_MATERIAL PROVIDED_:

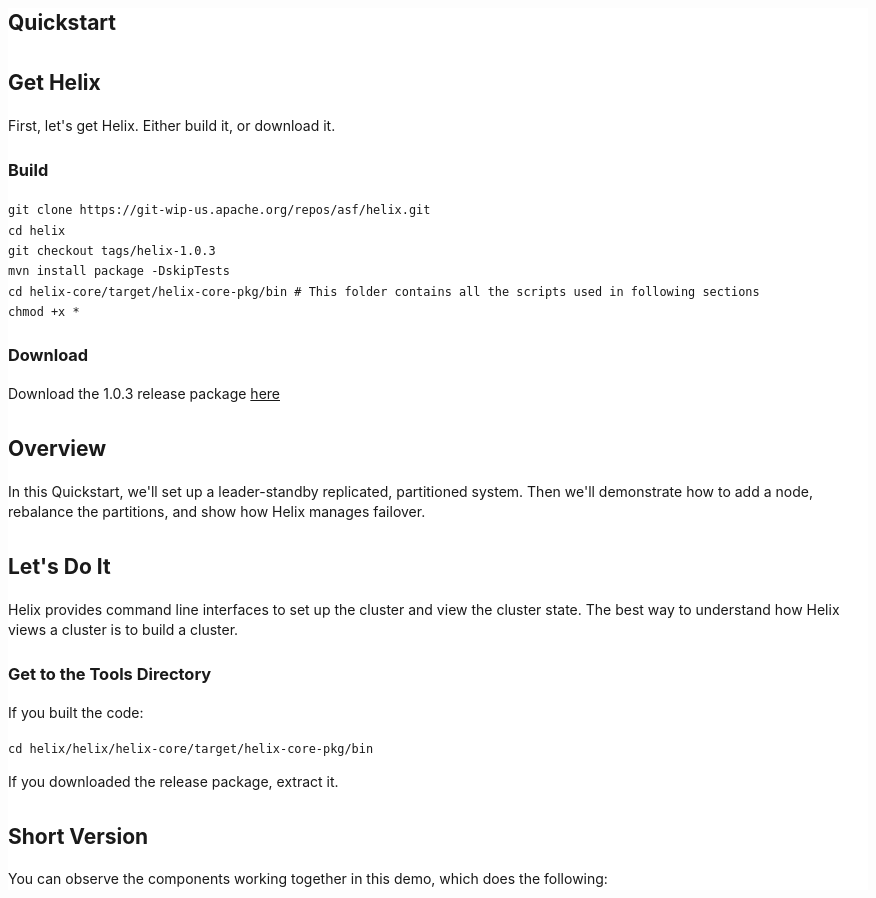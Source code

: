 

<head>
  <title>Quickstart</title>
</head>

Quickstart
---------

Get Helix
---------

First, let\'s get Helix. Either build it, or download it.

### Build

```
git clone https://git-wip-us.apache.org/repos/asf/helix.git
cd helix
git checkout tags/helix-1.0.3
mvn install package -DskipTests
cd helix-core/target/helix-core-pkg/bin # This folder contains all the scripts used in following sections
chmod +x *
```

### Download

Download the 1.0.3 release package [here](./download.html)

Overview
--------

In this Quickstart, we\'ll set up a leader-standby replicated, partitioned system.  Then we\'ll demonstrate how to add a node, rebalance the partitions, and show how Helix manages failover.


Let\'s Do It
------------

Helix provides command line interfaces to set up the cluster and view the cluster state. The best way to understand how Helix views a cluster is to build a cluster.

### Get to the Tools Directory

If you built the code:

```
cd helix/helix/helix-core/target/helix-core-pkg/bin
```

If you downloaded the release package, extract it.


Short Version
-------------
You can observe the components working together in this demo, which does the following:

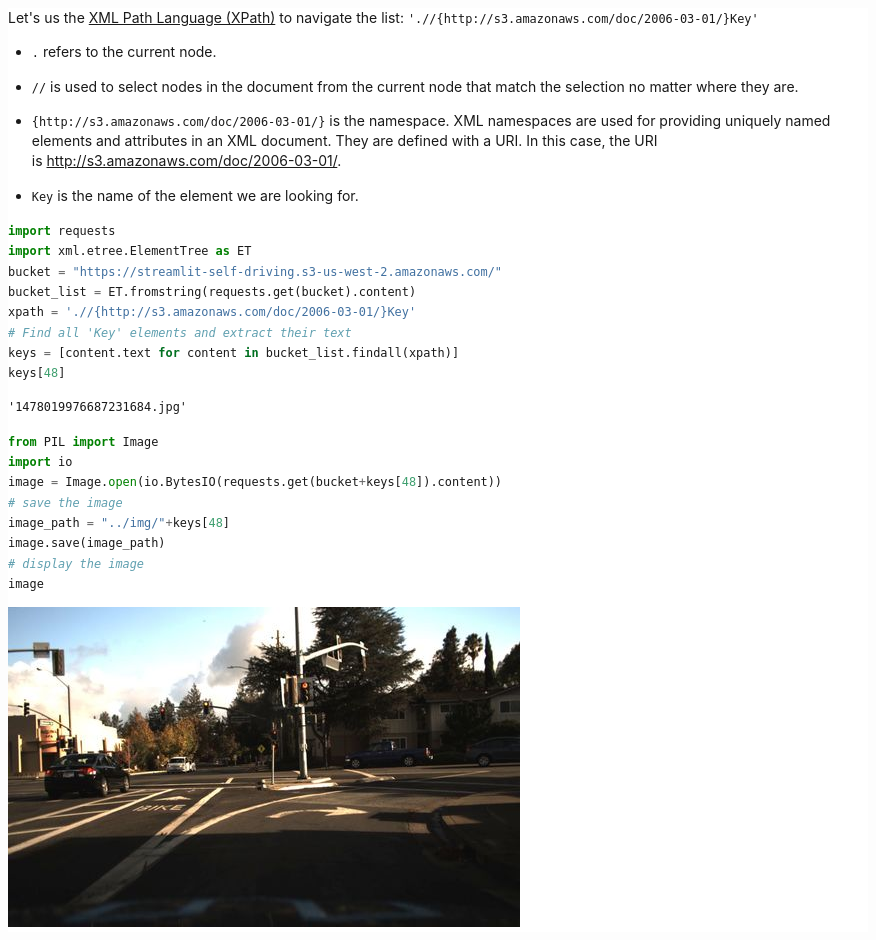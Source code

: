 Let's us the [XML Path Language (XPath)](https://en.wikipedia.org/wiki/XPath) to navigate the list:
`'.//{http://s3.amazonaws.com/doc/2006-03-01/}Key'`

-   `.` refers to the current node.

-   `//` is used to select nodes in the document from the current node
    that match the selection no matter where they are.

-   `{http://s3.amazonaws.com/doc/2006-03-01/}` is the namespace. XML
    namespaces are used for providing uniquely named elements and
    attributes in an XML document. They are defined with a URI. In this
    case, the URI is http://s3.amazonaws.com/doc/2006-03-01/.

-   `Key` is the name of the element we are looking for.

```python
import requests
import xml.etree.ElementTree as ET
bucket = "https://streamlit-self-driving.s3-us-west-2.amazonaws.com/"
bucket_list = ET.fromstring(requests.get(bucket).content)
xpath = './/{http://s3.amazonaws.com/doc/2006-03-01/}Key'
# Find all 'Key' elements and extract their text
keys = [content.text for content in bucket_list.findall(xpath)]
keys[48]
```
```
'1478019976687231684.jpg'
```
```python
from PIL import Image
import io
image = Image.open(io.BytesIO(requests.get(bucket+keys[48]).content))
# save the image
image_path = "../img/"+keys[48]
image.save(image_path)
# display the image
image
```

![](img/media/image2.png)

_THE PROBLEM_:
The lines sought are those in the data above that include the string "https"; copy each one.

_OUTPUT BELOW_:
git clone https://git-wip-us.apache.org/repos/asf/helix.git
: Let's us the [XML Path Language (XPath)](https://en.wikipedia.org/wiki/XPath) to navigate the list:
bucket = "https://streamlit-self-driving.s3-us-west-2.amazonaws.com/"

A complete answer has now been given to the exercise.